(633d) Predictive Life Cycle Assessment with Limited Training Data: Artificial Neural Networks Vs. Gaussian Process Regression

Authors: 
Kleinekorte, J. - Presenter, RWTH Aachen University
Beckert, V., RWTH Aachen University
Fleitmann, L., RWTH Aachen University
Kröger, L., RWTH Aachen University
Leonhard, K., RWTH Aachen University
Bardow, A., RWTH Aachen University
The growing awareness of climate change renders environmentally benign processes a top priority for the chemical industry. The development of environmentally benign processes would benefit from assessments of potential environmental impacts at early stages of development since far-reaching changes could still be implemented with little effort. However, data is very limited in early stages of process development. As a result, classical methods for environmental assessments such as Life Cycle Assessment (LCA) are not applicable. To enable early environmental assessments, predictive LCA models have been developed.

A promising class of predictive LCA models are molecular-structure models. These molecular-structure models employ molecular descriptors as input for machine learning algorithms. Once trained, molecular-structure models circumvent resource-intensive data collection for LCA. The main drawback of these molecular-structure models via machine learning is the dependence on the data basis that is used to train the models. For LCA of chemicals, the data basis is very limited: In recent publications on predictive LCA, artificial neural networks (ANN) are trained with training sets ranging in size from 63 to 392 data points [1]. Usually, reliable prediction by ANN requires large data sets for training [2].

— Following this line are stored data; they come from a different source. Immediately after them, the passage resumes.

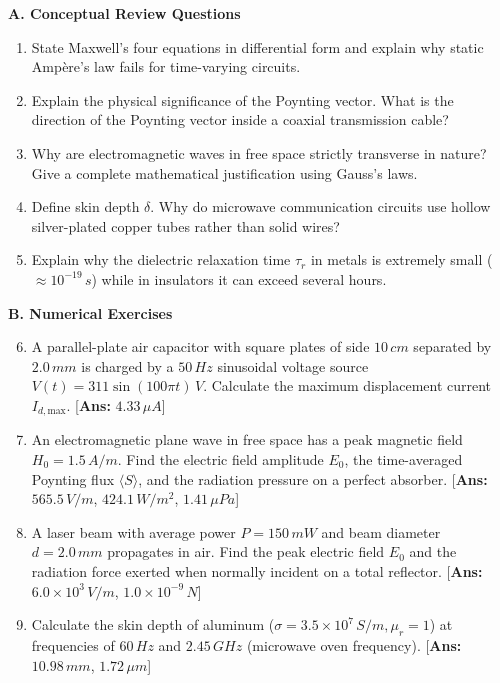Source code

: \begin{practiceset}
\textbf{A. Conceptual Review Questions}
\begin{enumerate}
    \item State Maxwell's four equations in differential form and explain why static Ampère's law fails for time-varying circuits.
    \item Explain the physical significance of the Poynting vector. What is the direction of the Poynting vector inside a coaxial transmission cable?
    \item Why are electromagnetic waves in free space strictly transverse in nature? Give a complete mathematical justification using Gauss's laws.
    \item Define skin depth $\delta$. Why do microwave communication circuits use hollow silver-plated copper tubes rather than solid wires?
    \item Explain why the dielectric relaxation time $\tau_r$ in metals is extremely small ($\approx 10^{-19}\,\si{s}$) while in insulators it can exceed several hours.
\end{enumerate}

\textbf{B. Numerical Exercises}
\begin{enumerate}
    \setcounter{enumi}{5}
    \item A parallel-plate air capacitor with square plates of side $10\,\si{cm}$ separated by $2.0\,\si{mm}$ is charged by a $50\,\si{Hz}$ sinusoidal voltage source $V(t) = 311 \sin(100\pi t)\,\si{V}$. Calculate the maximum displacement current $I_{d,\text{max}}$. \hfill [\textbf{Ans:} $4.33\,\si{\mu A}$]
    \item An electromagnetic plane wave in free space has a peak magnetic field $H_0 = 1.5\,\si{A/m}$. Find the electric field amplitude $E_0$, the time-averaged Poynting flux $\langle S \rangle$, and the radiation pressure on a perfect absorber. \hfill [\textbf{Ans:} $565.5\,\si{V/m}$, $424.1\,\si{W/m^2}$, $1.41\,\si{\mu Pa}$]
    \item A laser beam with average power $P = 150\,\si{mW}$ and beam diameter $d = 2.0\,\si{mm}$ propagates in air. Find the peak electric field $E_0$ and the radiation force exerted when normally incident on a total reflector. \hfill [\textbf{Ans:} $6.0 \times 10^3\,\si{V/m}$, $1.0 \times 10^{-9}\,\si{N}$]
    \item Calculate the skin depth of aluminum ($\sigma = 3.5 \times 10^7\,\si{S/m}, \mu_r = 1$) at frequencies of $60\,\si{Hz}$ and $2.45\,\si{GHz}$ (microwave oven frequency). \hfill [\textbf{Ans:} $10.98\,\si{mm}$, $1.72\,\si{\mu m}$]
\end{enumerate}
\end{practiceset}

In this work, we apply Gaussian Process Regression (GPR) for predictive LCA modeling based on molecular structure. GPR have been proposed as promising alternative to ANN for small amounts of training data [3]. The prediction performance of the GPR is assessed by prediction accuracy and generalization ability and benchmarked to ANN models that have been proposed for predictive LCA in literature. Both ANN and GPR are applied to predict the Recipe v1.08 (H) Midpoint category Climate Change including biogenic carbon. Both models are automatically designed and trained based on the framework proposed in our previous work [4]. The models are trained on 3 data sets of organic chemicals obtained from 3 commercial databases ranging in size from 62 to 547 data points per data set.

The data sets are split into a training, validation and test set using the Kullback-Leibler divergence [5] to ensure similar distributions in all sets. 80 % of the data sets are used to train the models, 10 % as validation set for hyperparameter optimization, and the remaining 10 % as test set to quantify prediction accuracy. The accuracy is measured by the normalized root mean squared error (RMSE) between predictions and observations. The generalization ability of a model is represented by the gap of the normalized RMSE between training and test set.

The GPR can predict Climate Change impacts from the molecular structure with good prediction accuracy: the normalized RMSE is between 3 % and 7.6 %. In contrast, the ANN has a normalized RMSE about 3 times higher on all data sets. Thus, the GPR outperforms the ANN in terms of prediction accuracy on all data sets.

Additionally, the generalization ability of the GPR improves with increasing set size indicated by gaps decreasing from 3.7 % to 1.1 %. For the ANN models, the performance gap between training and test set also decreases (from 20.1 % to 2.1 %) showing that the generalization ability of the ANN also increases strongly with increasing data set size. Still, the GPR model outperforms the ANN model also in terms of generalization ability: even on the largest data set, the gap of the ANN is still twice as large as the gap of the GPR.

In conclusion, Gaussian Process Regression (GPR) can improve prediction performance and generalization ability of predictive molecular-structure LCA models compared to ANN. Thus, GPR is a promising alternative for predictive LCA where training data is limited today.

Acknowledgement

The authors thank the German Federal Ministry of Education and Research (BMBF) for funding within the project consortium “Carbon2Chem“ under Contract 03EK3042C.